26 Me. 453 | Me. | 1847

The opinion of the Court was drawn up by

Whitman C. J.

This is an action of debt, instituted to recover certain penalties, supposed to have been incurred under the Rev. Stat. ch. 51, and an act passed in 1844, in amendment thereof. The declaration contains two sets of counts ; the first for selling lime, contained in casks not seventeen inches in width between the chimes; the second set, for selling lime in casks not made, marked and branded according to the requirements contained in said statutes. After the action was commenced, and while it was pending in Court, an act was passed (ch. 213 of 1846,) repealing § 9 of the c. 51; and also the amendatory act of 1844. And now the defendant contends, that the action cannot be maintained, because, as he supposes, $ 9 alone prescribed the offences set forth in the declaration. To this it is replied, first, that the right to the forfeiture had vested in the plaintiff upon his bringing his action therefor, before the repealing act was passed ; and, therefore, that it was not competent for ■'the Legislature to deprive him of the same, by a posterior act; and, secondly, that <§, 10 of said ch. 51, remains unrepealed; and provides, that each lime cask, shall be branded on the outside of the bilge, with the initial of the Christian, and the whole of the surname, of the manufacturer thereof; and the second set of counts, being for selling casks, containing lime, not made, marked and branded, are within its terms.

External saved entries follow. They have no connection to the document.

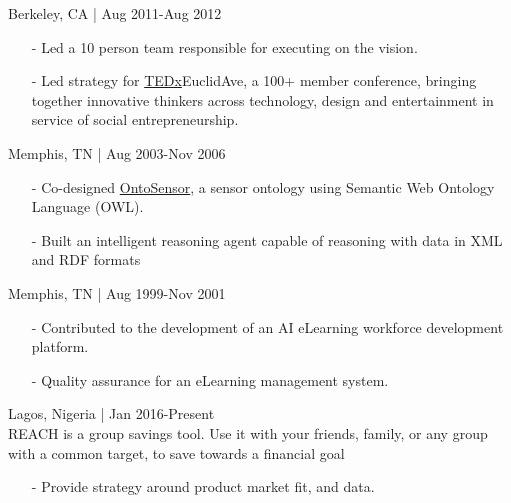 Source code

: \documentclass[11pt,article,oneside]{memoir}
\begin{document}
 \hfill Berkeley, CA | Aug 2011-Aug 2012
\begin{itemize}[noitemsep,nolistsep]
\item[-]Led a 10 person team responsible for executing on the vision.
\item[-]Led strategy for \href{http://www.ted.com/tedx/events/3790}{TEDx}EuclidAve, a 100+ member conference, bringing together innovative thinkers across technology, design and entertainment in service of social entrepreneurship.
\end{itemize}

 \hfill Memphis, TN | Aug 2003-Nov 2006
\begin{itemize}[nolistsep]
\item[-]Co-designed \href{https://scholar.google.com/scholar?hl=en&q=Building+a+Sensor+Ontology\%3A+A+Practical+Approach+Leveraging+ISO+and+OGC+Models.&btnG=&as_sdt=1\%2C43&as_sdtp=}{OntoSensor}, a sensor ontology using Semantic Web Ontology Language (OWL).
\item[-]Built an intelligent reasoning agent capable of reasoning with data in XML and RDF formats
\end{itemize}

 \hfill Memphis, TN | Aug 1999-Nov 2001
\begin{itemize}[nolistsep]
\item[-]Contributed to the development of an AI eLearning workforce development platform.
\item[-]Quality assurance for an eLearning management system.
\end{itemize} 

\bigskip

\medskip

 \hfill Lagos, Nigeria | Jan 2016-Present\\
REACH is a group savings tool. Use it with your friends, family, or any group with a common target, to save towards a financial goal
\begin{itemize}[nolistsep]
\item[-] Provide strategy around product market fit, and data.
\end{itemize}  
\end{document}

*457As to the first ground, relied upon by the plaintiff to obviate the effect of the repealing act, he relies, with much apparent confidence, upon the principles which governed the courts in the decisions of Couch, qui tam, v. Jeffries, 4 Burr. 2460, and Dash v. Van Kleeck, 7 Johns. R. 477. These cases, however, upon examination will not be found, at all points, parallel with the one before us. In neither of those cases was there a direct repeal of the provisions upon which the actions were respectively founded. In the first, which was for not paying the stamp duties upon an indenture of apprenticeship, and the defendant after verdict against him therefor, paid to the proper officer the duty, relying upon a law enacted after the action was instituted, that such delinquents, on paying the duty within a certain time, should be discharged from the penalty, the court held the act to be prospective, and that it could not affect actions in which the defendant had no day in Court to interpose such a defence. In the latter case, a sheriff was sued by a creditor, and for an escape of his debtor, who had given bonds for the liberties of the jail, which was a security only to the sheriff; and afterwards an act was passed declaratory of the law, to the effect, that such actions should not be brought against the sheriff, but, that bonds, so taken by him, should be assigned to the creditors, upon which they might seek their remedies. The Court held the act to be prospective; and that it did not interfere with the right of the plaintiff, which was considered as previously vested.

But the authorities cited by the defendant’s counsel are abundant to show, that where a penal action, as the one before us undoubtedly is, the penalty being given to any one who may sue for the same, is founded on a statute repealed after action brought, it takes away the foundation upon which the superstructure is based; and this Court has often decided that actions so situated must fail to be sustained. A large number of actions, lately pending for penalties, which had accrued under the militia law, were ruled to be no longer sustainable, when that law was abrogated.

*458But with regard to the other ground, relied upon by the plaintiff, our conclusion is different. The 10th section is clearly in force. From the finding of the jury, under the instruction of the Court, we must regard it as a fact, that the casks were not branded as required in that section. The instructions were as favorable to the defendant as he could properly claim to have had them. The jury were required, in order to a conviction, to find that the casks were not seventeen inches in width between the chimes, and were not made, marked and branded as required by that statute. They were not instructed that a deficiency in either particular would be sufficient to sustain the action, but that they must find them all, conjunc-tively, to be as alleged, before their verdict could be returned against the defendant. Hence, in finding the defendant guilty, they must be regarded as having found, that the casks were not branded as required in §10; and, having so found, the defendant was not aggrieved by the instruction, and had no right to except thereto; and the second set of counts may be sustained. The instruction, as applicable to the first set of counts, was erroneous, but were immaterial, and therefore can form no cause for sustaining the exceptions.